Tão logo foi anunciado pela Netflix, o documentário A Vítima Invisível: O Caso Eliza Samudio, chamou a atenção por se propor contar a trágica história da jovem paranaense pela perspectiva da vítima. Se distanciando do padrão comum a produções que se dedicam a retratar o autor do crime, a diretora Juliana Antunes traça uma linha do tempo que regride e avança quando preciso, ao contar o triste fim da moça aos 25 anos, em junho de 2010.
Retornar ao que foi reportado na época é analisar um tipo de cobertura da mídia que, infelizmente, ainda é possível se deparar, muito mais de uma década depois. Trata-se de um crime brutal, que forçou o aperfeiçoamento de leis e expôs uma realidade perversa e comum, num meio que atrai tanta atenção de quem busca se entreter. O ambiente tóxico do futebol segue apresentando ao mundo histórias absurdas, inacreditáveis e trágicas. O assassinato de Eliza Samudio chocou o país que acompanhou os desdobramentos deste caso como mais um evento espetacularizado pela cobertura televisiva e impressa, que muito falou do fim da carreira de seu algoz e, pouco, de quem era aquela mulher.
Pouco mais de um ano depois de denunciar seu possível destino às autoridades, a jovem que sonhava em ser goleira e ganhar o mundo, foi exposta e desacreditada por quem poderia lhe ajudar. Uma rede de apoio a moça que gravou diante de uma delegacia, relatos de ameaças feitas por um dos principais jogadores de futebol do país, naqueles dias, não teve vez diante das manchetes que insistiam em destacar a sombra e mancha na carreira do jogador Bruno, do Flamengo.
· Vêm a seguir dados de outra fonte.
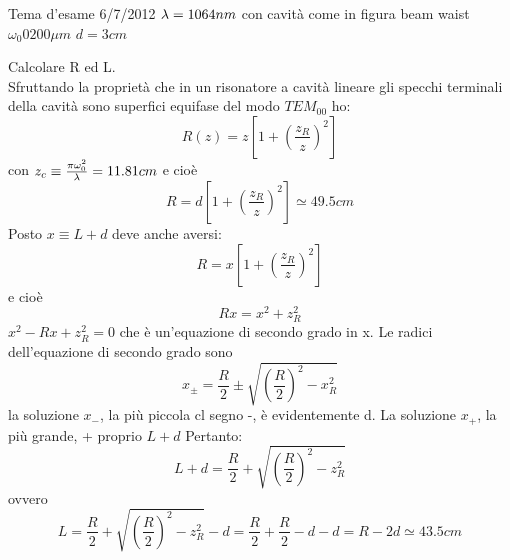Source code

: Tema d'esame 6/7/2012
$\lambda = 1064 nm$ con cavità come in figura
beam waist $\omega_0 0 200 \mu m$ $d = 3cm$

Calcolare R ed L.\\
Sfruttando la proprietà che in un risonatore a cavità lineare gli specchi terminali della cavità sono superfici equifase del modo $TEM_{00}$ ho:
\begin{equation*}
R(z) = z \left[1+\left(\frac{z_R}{z}\right)^2 \right]
\end{equation*}
con $z_c \equiv \frac{\pi \omega_0^2}{\lambda} = 11.81 cm$
e cioè
\begin{equation*}
R = d \left[1+\left(\frac{z_R}{z}\right)^2 \right] \simeq 49.5 cm
\end{equation*}
Posto $x \equiv L + d$ deve anche aversi:
\begin{equation*}
R = x \left[1+\left(\frac{z_R}{z}\right)^2 \right] 
\end{equation*}
e cioè
\begin{equation*}
R x = x^2 + z_R^2
\end{equation*}
$x^2 -R x + z_R^2 = 0$ che è un'equazione di secondo grado in x.
Le radici dell'equazione di secondo grado sono
\begin{equation*}
x_\pm = \frac{R}{2} \pm \sqrt{\left(\frac{R}{2}\right)^2 - x_R^2}
\end{equation*}
la soluzione $x_-$, la più piccola cl segno -, è evidentemente d.
La soluzione $x_+$, la più grande, + proprio $L + d$
Pertanto:
\begin{equation*}
L + d = \frac{R}{2} + \sqrt{\left(\frac{R}{2}\right)^2 - z_R^2}
\end{equation*}
ovvero
\begin{equation*}
L = \frac{R}{2} + \sqrt{\left(\frac{R}{2}\right)^2 - z_R^2} - d = \frac{R}{2} + \frac{R}{2} - d - d = R - 2d \simeq 43.5 cm
\end{equation*}
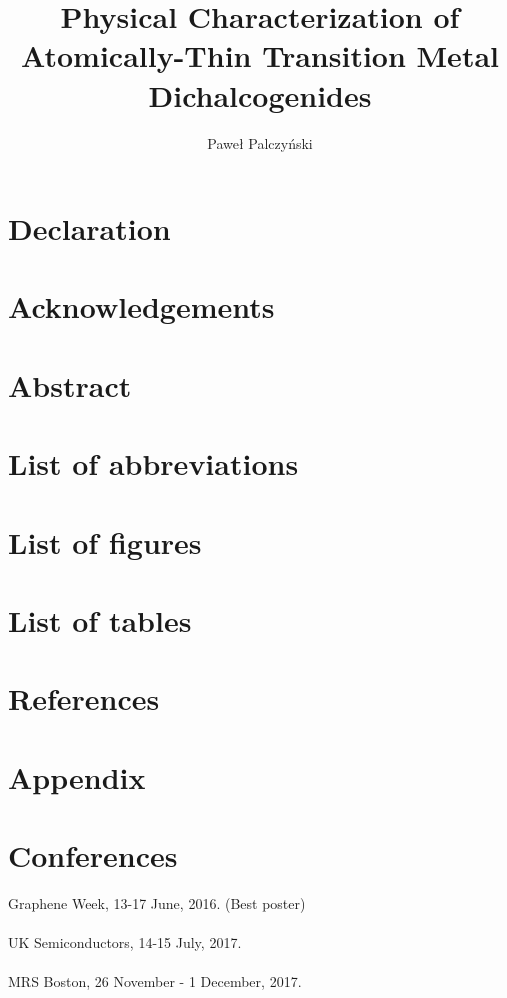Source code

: \documentclass[12pt, a4paper]{report}
\author{Paweł Palczyński}
\begin{document}
\title{Physical Characterization of Atomically-Thin Transition Metal Dichalcogenides}

\tableofcontents

\maketitle

\section*{Declaration}
\section*{Acknowledgements}
\section*{Abstract}
\section*{List of abbreviations}
\section*{List of figures}
\section*{List of tables}

\newpage




	\label{sec:Introduction}









	
\section*{References}
\section*{Appendix}


\section*{Conferences}

Graphene Week, 13-17 June, 2016. (Best poster)\\ \\
UK Semiconductors, 14-15 July, 2017.\\ \\
MRS Boston, 26 November - 1 December, 2017.


{}
\end{document}
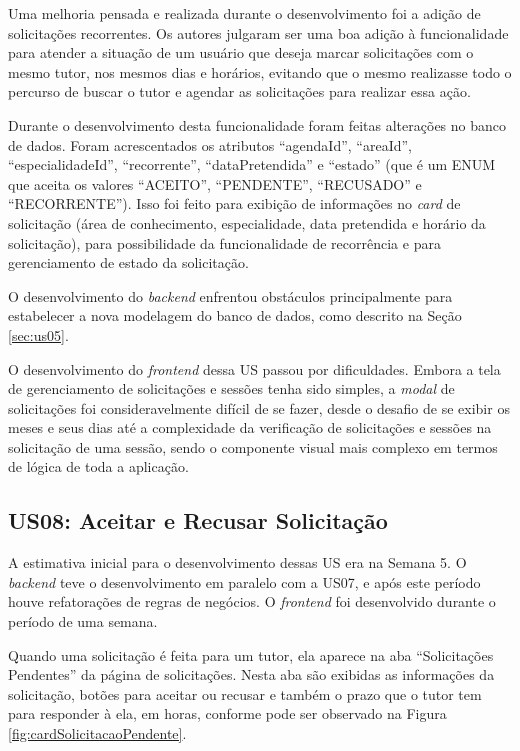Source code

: Uma melhoria pensada e realizada durante o desenvolvimento foi a adição de solicitações recorrentes. Os autores julgaram ser uma boa adição à funcionalidade para atender a situação de um usuário que deseja marcar solicitações com o mesmo tutor, nos mesmos dias e horários, evitando que o mesmo realizasse todo o percurso de buscar o tutor e agendar as solicitações para realizar essa ação.

Durante o desenvolvimento desta funcionalidade foram feitas alterações no banco de dados. Foram acrescentados os atributos ``agendaId'', ``areaId'', ``especialidadeId'', ``recorrente'', ``dataPretendida'' e ``estado'' (que é um ENUM que aceita os valores ``ACEITO'', ``PENDENTE'', ``RECUSADO'' e ``RECORRENTE''). Isso foi feito para exibição de informações no \textit{card} de solicitação (área de conhecimento, especialidade, data pretendida e horário da solicitação), para possibilidade da funcionalidade de recorrência e para gerenciamento de estado da solicitação.

O desenvolvimento do \textit{backend} enfrentou obstáculos principalmente para estabelecer a nova modelagem do banco de dados, como descrito na Seção \ref{sec:us05}.

O desenvolvimento do \textit{frontend} dessa US passou por dificuldades. Embora a tela de gerenciamento de solicitações e sessões tenha sido simples, a \textit{modal} de solicitações foi consideravelmente difícil de se fazer, desde o desafio de se exibir os meses e seus dias até a complexidade da verificação de solicitações e sessões na solicitação de uma sessão, sendo o componente visual mais complexo em termos de lógica de toda a aplicação.  

\subsection[US08: Aceitar e Recusar Solicitação]{US08: Aceitar e Recusar Solicitação}

A estimativa inicial para o desenvolvimento dessas US era na Semana 5. O \textit{backend} teve o desenvolvimento em paralelo com a US07, e após este período houve refatorações de regras de negócios. O \textit{frontend} foi desenvolvido durante o período de uma semana.

Quando uma solicitação é feita para um tutor, ela aparece na aba ``Solicitações Pendentes'' da página de solicitações. Nesta aba são exibidas as informações da solicitação, botões para aceitar ou recusar e também o prazo que o tutor tem para responder à ela, em horas, conforme pode ser observado na Figura \ref{fig:cardSolicitacaoPendente}.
Mãe de uma criança, fruto da relação com o atleta, Eliza sempre alegou e expôs, corajosamente, as promessas do provável fim que ela encontraria, se insistisse em alegar que teve uma relação com o titular do gol da equipe carioca.
Trazendo descrições de conversas da vítima por meio de mensagens eletrônicas, o documentário se aprofunda sem perder o foco nos detalhes que importam. Conta, de forma eficiente, a origem de uma vítima que tinha seus planos e sonhos como muitos. E que encontrou num relacionamento, um destino que lhe alertaram perigoso, diante das evidências sobre o caráter daquele homem.
É possível uma produção extra, apesar do ótimo trabalho feito aqui, compilando somente as atrocidades ditas pelo goleiro Bruno e o tratamento dado a situação que se agravava cada vez mais, tão logo se tornou público que o jogador havia sido acusado de agressão por uma moça dada como desaparecida. É macabro sempre rever que se trata de uma vítima que anunciou o que prometeram fazer com ela. Personagens como Bola, Macarrão e lugares como Esmeraldas, na região metropolitana de Belo Horizonte, passaram a ocupar os noticiários nacionais até o julgamento, três anos depois do desaparecimento de Samudio. A descrição dos que participaram, a mando de Bruno, como alegam, do que foi feito a mãe do filho do jogador, ainda figura como um dos crimes mais perversos da história do país. O tão destacado futuro goleiro da seleção pela imprensa, na época, foi condenado pelos crimes de homicídio triplamente qualificado, sequestro e ocultação de cadáver. Foi conferida a ele uma pena de 22 anos e três meses, no dia 8 de março de 2013. Desde janeiro de 2023, o ex-atleta se encontra em liberdade condicional.